**WHAT IS EXPECTED**
From the records that follow, copy every line in which "Food" appears.

[Saved data entries]
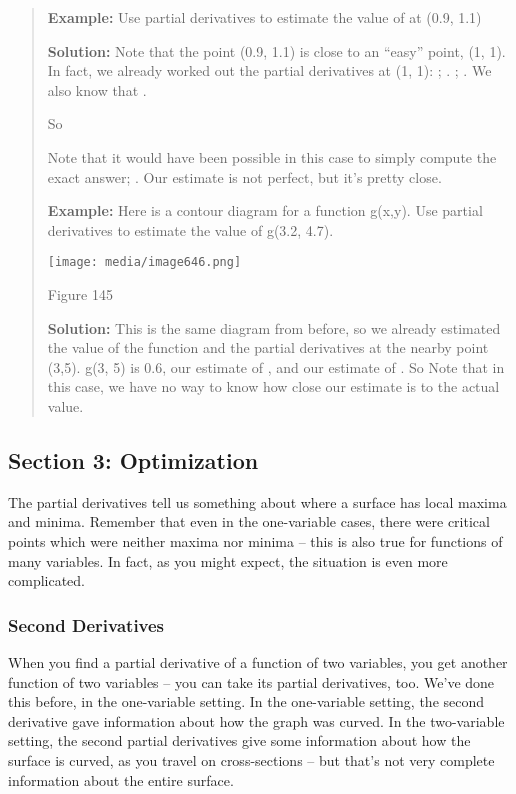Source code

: \begin{quote}
\textbf{Example:} Use partial derivatives to estimate the value of at
(0.9, 1.1)

\textbf{Solution:} Note that the point (0.9, 1.1) is close to an
``easy'' point, (1, 1). In fact, we already worked out the partial
derivatives at (1, 1): ; . ; . We also know that .

So

Note that it would have been possible in this case to simply compute the
exact answer; . Our estimate is not perfect, but it's pretty close.

\textbf{Example:} Here is a contour diagram for a function g(x,y). Use
partial derivatives to estimate the value of g(3.2, 4.7).

\texttt{[image: media/image646.png]}

Figure 145

\textbf{Solution:} This is the same diagram from before, so we already
estimated the value of the function and the partial derivatives at the
nearby point (3,5). g(3, 5) is 0.6, our estimate of , and our estimate
of . So Note that in this case, we have no way to know how close our
estimate is to the actual value.
\end{quote}

\subsection{}\label{section-8}

\hypertarget{section-3-optimization}{\subsection{Section 3:
Optimization}\label{section-3-optimization}}

The partial derivatives tell us something about where a surface has
local maxima and minima. Remember that even in the one-variable cases,
there were critical points which were neither maxima nor minima -- this
is also true for functions of many variables. In fact, as you might
expect, the situation is even more complicated.

\subsubsection{Second Derivatives}\label{second-derivatives}

When you find a partial derivative of a function of two variables, you
get another function of two variables -- you can take its partial
derivatives, too. We've done this before, in the one-variable setting.
In the one-variable setting, the second derivative gave information
about how the graph was curved. In the two-variable setting, the second
partial derivatives give some information about how the surface is
curved, as you travel on cross-sections -- but that's not very complete
information about the entire surface.

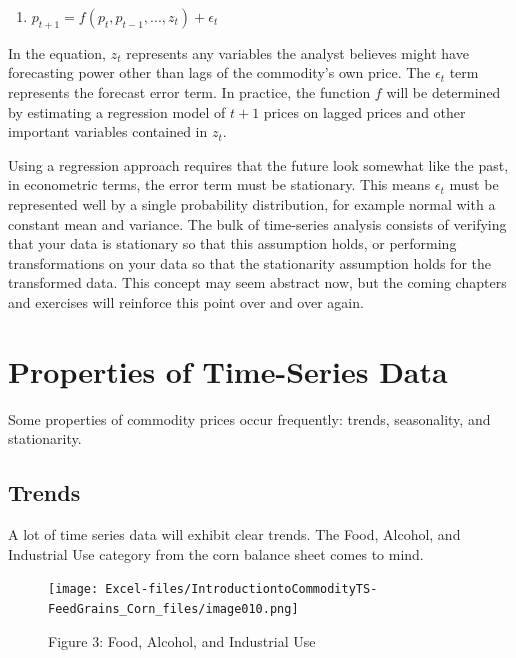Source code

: \documentclass[
]{book}
\providecommand{\tightlist}{%
  \setlength{\itemsep}{0pt}\setlength{\parskip}{0pt}}
\begin{document}
\begin{enumerate}
\def\labelenumi{(\arabic{enumi})}
\tightlist
\item
  \(p_{t+1} = f(p_t, p_{t-1}, ..., z_t) + \epsilon_t\)
\end{enumerate}

In the equation, \(z_t\) represents any variables the analyst believes might have forecasting power other than lags of the commodity's own price. The \(\epsilon_t\) term represents the forecast error term. In practice, the function \(f\) will be determined by estimating a regression model of \(t+1\) prices on lagged prices and other important variables contained in \(z_t\).

Using a regression approach requires that the future look somewhat like the past, in econometric terms, the error term must be stationary. This means \(\epsilon_t\) must be represented well by a single probability distribution, for example normal with a constant mean and variance. The bulk of time-series analysis consists of verifying that your data is stationary so that this assumption holds, or performing transformations on your data so that the stationarity assumption holds for the transformed data. This concept may seem abstract now, but the coming chapters and exercises will reinforce this point over and over again.

\hypertarget{properties-of-time-series-data}{%
\section{Properties of Time-Series Data}\label{properties-of-time-series-data}}

Some properties of commodity prices occur frequently: trends, seasonality, and stationarity.

\hypertarget{trends}{%
\subsection{Trends}\label{trends}}

A lot of time series data will exhibit clear trends. The Food, Alcohol, and Industrial Use category from the corn balance sheet comes to mind.

\begin{figure}
\centering
\texttt{[image: Excel-files/IntroductiontoCommodityTS-FeedGrains\_Corn\_files/image010.png]}
\caption{Figure 3: Food, Alcohol, and Industrial Use}
\end{figure}
\end{document}
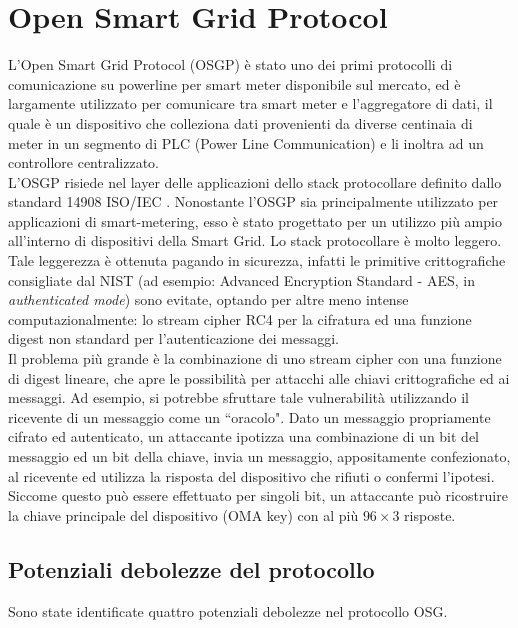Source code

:\section{Open Smart Grid Protocol}
L'Open Smart Grid Protocol (OSGP) è stato uno dei primi protocolli di comunicazione su powerline per smart meter disponibile sul mercato, ed è largamente utilizzato per comunicare tra smart meter e l'aggregatore di dati, il quale è un dispositivo che colleziona dati provenienti da diverse centinaia di meter in un segmento di PLC (Power Line Communication) e li inoltra ad un controllore centralizzato.\\
L'OSGP risiede nel layer delle applicazioni dello stack protocollare definito dallo standard 14908 ISO/IEC \cite{standard14908}. Nonostante l'OSGP sia principalmente utilizzato per applicazioni di smart-metering, esso è stato progettato per un utilizzo più ampio all'interno di dispositivi della Smart Grid. Lo stack protocollare è molto leggero. Tale leggerezza è ottenuta pagando in sicurezza, infatti le primitive crittografiche consigliate dal NIST  (ad esempio: Advanced Encryption Standard - AES, in \emph{authenticated mode}) sono evitate, optando per altre meno intense computazionalmente: lo stream cipher RC4 per la cifratura ed una funzione digest non standard per l'autenticazione dei messaggi.\\
Il problema più grande è la combinazione di uno stream cipher con una funzione di digest lineare, che apre le possibilità per attacchi alle chiavi crittografiche ed ai messaggi. Ad esempio, si potrebbe sfruttare tale vulnerabilità utilizzando il ricevente di un messaggio come un ``oracolo". Dato un messaggio propriamente cifrato ed autenticato, un attaccante ipotizza una combinazione di un bit del messaggio ed un bit della chiave, invia un messaggio, appositamente confezionato, al ricevente ed utilizza la risposta del  dispositivo che rifiuti o confermi l'ipotesi. Siccome questo può essere effettuato per singoli bit, un attaccante può ricostruire la chiave principale del dispositivo (OMA key) con al più $96 \times 3$ risposte.
\subsection{Potenziali debolezze del protocollo}
Sono state identificate quattro potenziali debolezze nel protocollo OSG.
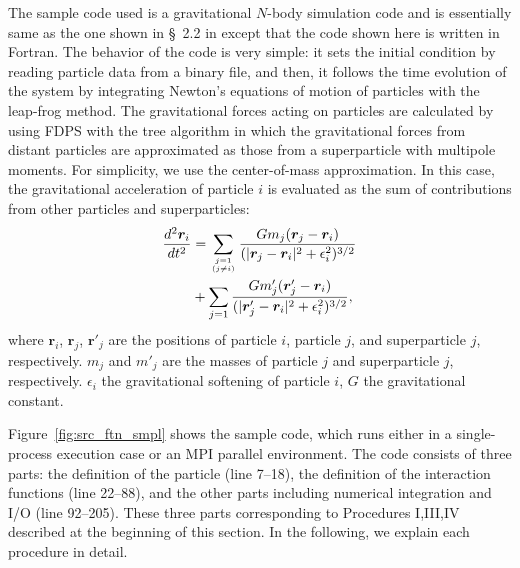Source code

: \documentclass[twocolumn,useamsfonts]{pasj01}
\newcommand{\diff}{{\mathrm d}}
\begin{document}
The sample code used is a gravitational $N$-body simulation code and is essentially same as the one shown in \S~2.2 in \citet{iwasawa16:_implem_fdps} except that the code shown here is written in Fortran. The behavior of the code is very simple: it sets the initial condition by reading particle data from a binary file, and then, it follows the time evolution of the system by integrating Newton's equations of motion of particles with the leap-frog method. The gravitational forces acting on particles are calculated by using FDPS with the tree algorithm in which the gravitational forces from distant particles are approximated as those from a superparticle with multipole moments. For simplicity, we use the center-of-mass approximation. In this case, the gravitational acceleration of particle $i$ is evaluated as the sum of contributions from other particles and superparticles:
\begin{eqnarray}
\frac{\diff^{2}\bm{r}_{i}}{\diff t^{2}} & = \sum_{j=1 \atop (j\neq i)}\frac{Gm_{j}(\bm{r}_{j}-\bm{r}_{i})}{(|\bm{r}_{j}-\bm{r}_{i}|^{2}+\epsilon^{2}_{i})^{3/2}} \nonumber\\
& +\sum_{j=1}\frac{G m'_{j}(\bm{r}'_{j}-\bm{r}_{i})}{(|\bm{r}'_{j}-\bm{r}_{i}|^{2}+\epsilon^{2}_{i})^{3/2}}, \label{eq:nbody_EoM_tree}
\end{eqnarray}
where $\bm{r}_{i}$, $\bm{r}_{j}$, $\bm{r}'_{j}$ are the positions of particle $i$,  particle $j$, and superparticle $j$, respectively. $m_{j}$ and $m'_{j}$ are the masses of particle $j$ and superparticle $j$, respectively. $\epsilon_{i}$ the gravitational softening of particle $i$, $G$ the gravitational constant. 


Figure~\ref{fig:src_ftn_smpl} shows the sample code, which runs either in a single-process execution case or an MPI parallel environment. The code consists of three parts: the definition of the particle (line 7--18), the definition of the interaction functions (line 22--88), and the other parts including numerical integration and I/O (line 92--205). These three parts corresponding to Procedures I,III,IV described at the beginning of this section. In the following, we explain each procedure in detail.
\end{document}
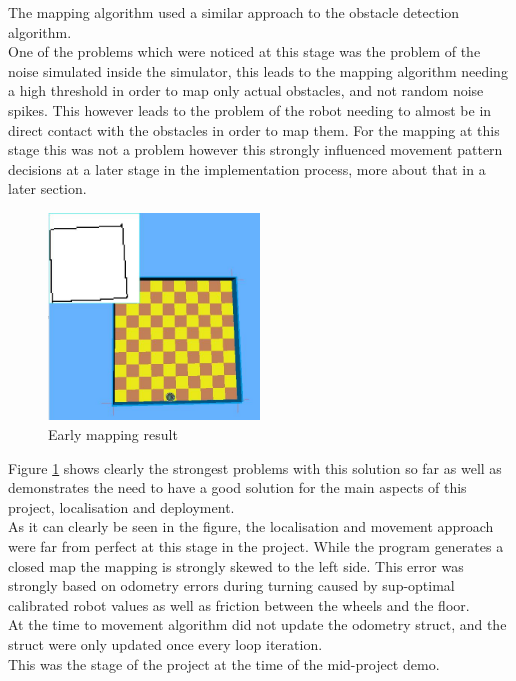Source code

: The mapping algorithm used a similar approach to the obstacle detection algorithm. \\
One of the problems which were noticed at this stage was the problem of the noise simulated inside the simulator, this leads to the mapping algorithm needing a high threshold in order to map only actual obstacles, and not random noise spikes.  This however leads to the problem of the robot needing to almost be in direct contact with the obstacles in order to map them. For the mapping at this stage this was not a problem however this strongly influenced movement pattern decisions at a later stage in the implementation process, more about that in a later section.

\begin{figure}[h]
\centering
\includegraphics[width = 0.5\textwidth]{../../figures/early_map.jpg} 
\caption{Early mapping result}
\label{early_mapping_result}
\end{figure}

Figure \ref{early_mapping_result} shows clearly the strongest problems with this solution so far as well as demonstrates the need to have a good solution for  the main aspects of this project, localisation and deployment.\\
As it can clearly be seen in the figure, the localisation and movement approach were far from perfect at this stage in the project. 
While the program generates a closed  map the mapping is strongly skewed to the left side. This error was strongly based on odometry errors during turning caused by sup-optimal calibrated robot values as well as friction between the wheels and the floor.\\
At the time to movement algorithm did not update the odometry struct, and the struct were only updated once every loop iteration. \\
This was the stage of the project at the time of the mid-project demo.


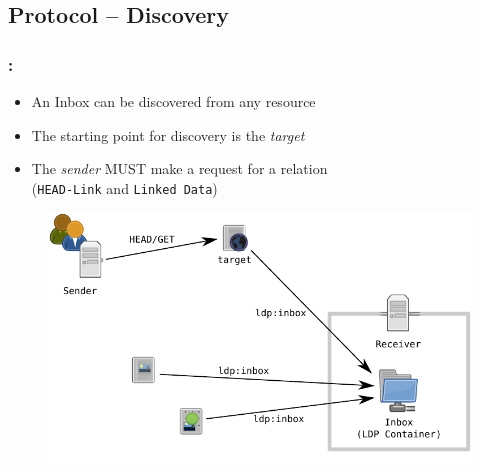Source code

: \documentclass[aspectratio=169,hideallsubsections]{beamer}
\begin{document}
\subsection{Protocol – Discovery}
\begin{frame}
  \frametitle{\insertsection: \insertsubsection}%

  \begin{itemize}
   \item An Inbox can be discovered from any resource
   \item The starting point for discovery is the \textit{target}
   \item The \textit{sender} MUST make a request for a  relation\\(\texttt{HEAD-Link} and \texttt{Linked Data})
  \end{itemize}

  
    \begin{figure}
     \begin{center}
     \includegraphics[width=.4\textwidth]{LingedDataNotifications/LDN-overview-discovery}
     \end{center}
    \end{figure}

\end{frame}
\end{document}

**WRITTEN ANSWER**
A lot of time series data will exhibit clear trends. The Food, Alcohol, and Industrial Use category from the corn balance sheet comes to mind.
\caption{Figure 3: Food, Alcohol, and Industrial Use}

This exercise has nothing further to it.